-------- EXERCISE INPUT
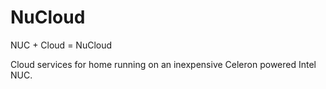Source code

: # NuCloud
NUC + Cloud = NuCloud

Cloud services for home running on an inexpensive Celeron powered Intel NUC.
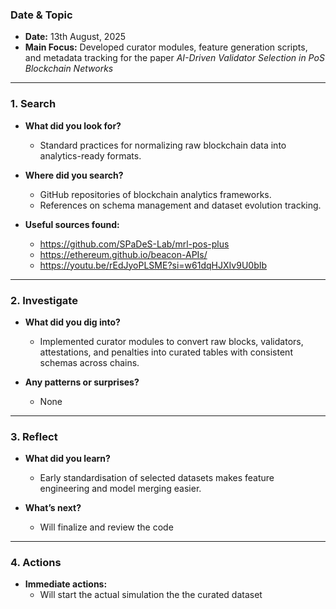 ### Date & Topic

- **Date:** 13th August, 2025 
- **Main Focus:** Developed curator modules, feature generation scripts, and metadata tracking for the paper *AI-Driven Validator Selection in PoS Blockchain Networks*

---

### 1. Search

- **What did you look for?**  
  - Standard practices for normalizing raw blockchain data into analytics-ready formats.



- **Where did you search?**  
  - GitHub repositories of blockchain analytics frameworks.
  - References on schema management and dataset evolution tracking.
  

- **Useful sources found:** 
    - https://github.com/SPaDeS-Lab/mrl-pos-plus
    - https://ethereum.github.io/beacon-APIs/
    - https://youtu.be/rEdJyoPLSME?si=w61dqHJXIv9U0bIb
   

---

### 2. Investigate

- **What did you dig into?**  
  - Implemented curator modules to convert raw blocks, validators, attestations, and penalties into curated tables with consistent schemas across chains.
  

- **Any patterns or surprises?**  
  - None
  
  

---

### 3. Reflect

- **What did you learn?**  
  - Early standardisation of selected datasets makes feature engineering and model merging easier.

- **What’s next?**  
  - Will finalize and review the code
  
  

---

### 4. Actions

- **Immediate actions:**  
  - Will start the actual simulation the the curated dataset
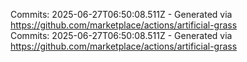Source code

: Commits: 2025-06-27T06:50:08.511Z - Generated via https://github.com/marketplace/actions/artificial-grass
<br>
Commits: 2025-06-27T06:50:08.511Z - Generated via https://github.com/marketplace/actions/artificial-grass
<br>
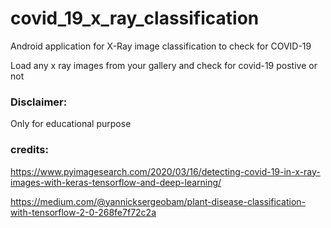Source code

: # covid_19_x_ray_classification

Android application for X-Ray image classification to check for COVID-19

Load any x ray images from your gallery and check for covid-19 postive or not

### Disclaimer:

Only for educational purpose

### credits: 

https://www.pyimagesearch.com/2020/03/16/detecting-covid-19-in-x-ray-images-with-keras-tensorflow-and-deep-learning/

https://medium.com/@yannicksergeobam/plant-disease-classification-with-tensorflow-2-0-268fe7f72c2a
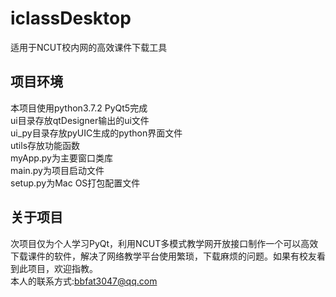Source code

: # iclassDesktop
适用于NCUT校内网的高效课件下载工具  
## 项目环境
本项目使用python3.7.2 PyQt5完成  
ui目录存放qtDesigner输出的ui文件  
ui_py目录存放pyUIC生成的python界面文件  
utils存放功能函数  
myApp.py为主要窗口类库  
main.py为项目启动文件  
setup.py为Mac OS打包配置文件  
## 关于项目
次项目仅为个人学习PyQt，利用NCUT多模式教学网开放接口制作一个可以高效下载课件的软件，解决了网络教学平台使用繁琐，下载麻烦的问题。如果有校友看到此项目，欢迎指教。  
本人的联系方式:bbfat3047@qq.com
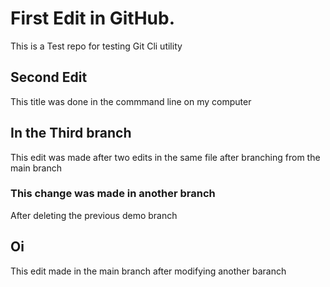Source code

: # First Edit in GitHub.
This is a Test repo for testing Git Cli utility

## Second Edit
This title was done in the commmand line on my computer

## In the Third branch
This edit was made after two edits in the same file after branching from the main branch

### This change was made in another branch 
After deleting the previous demo branch

## Oi
This edit made in the main branch after modifying another baranch
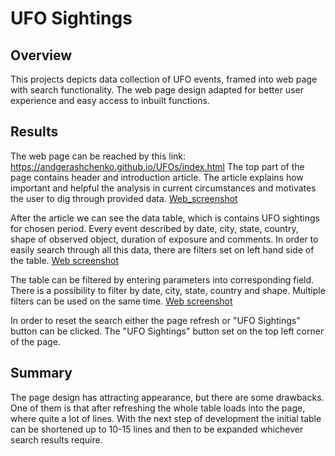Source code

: # UFO Sightings

## Overview
  This projects depicts data collection of UFO events, framed into web page with search functionality. The web page design adapted for better user experience and easy access to inbuilt functions.

## Results
The web page can be reached by this link: https://andgerashchenko.github.io/UFOs/index.html
The top part of the page contains header and introduction article. The article explains how important and helpful the analysis in current circumstances and motivates the user to dig through provided data. [Web_screenshot](https://github.com/andgerashchenko/UFOs/blob/daf6041ef76e7e4d332725b51accbc7a2eb73d53/resources/UFO%20screenshot_1.png)

After the article we can see the data table, which is contains UFO sightings for chosen period. Every event described by date, city, state, country, shape of observed object, duration of exposure and comments. In order to easily search through all this data, there are filters set on left hand side of the table. [Web screenshot](https://github.com/andgerashchenko/UFOs/blob/daf6041ef76e7e4d332725b51accbc7a2eb73d53/resources/UFO%20screenshot_2.png)

The table can be filtered by entering parameters into corresponding field. There is a possibility to filter by date, city, state, country and shape. Multiple filters can be used on the same time. [Web screenshot](https://github.com/andgerashchenko/UFOs/blob/daf6041ef76e7e4d332725b51accbc7a2eb73d53/resources/UFO%20screenshot_3.png)

In order to reset the search either the page refresh or "UFO Sightings" button can be clicked. The "UFO Sightings" button set on the top left corner of the page.

## Summary
  The page design has attracting appearance, but there are some drawbacks. One of them is that after refreshing the whole table loads into the page, where quite a lot of lines. With the next step of development the initial table can be shortened up to 10-15 lines and then to be expanded whichever search results require.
----------------
**THE TASK**
Scan the lines above for the word "marketplace" and copy every one where it occurs.

**EXERCISE RESULT**
: Commits: 2025-06-27T06:50:08.511Z - Generated via https://github.com/marketplace/actions/artificial-grass
Commits: 2025-06-27T06:50:08.511Z - Generated via https://github.com/marketplace/actions/artificial-grass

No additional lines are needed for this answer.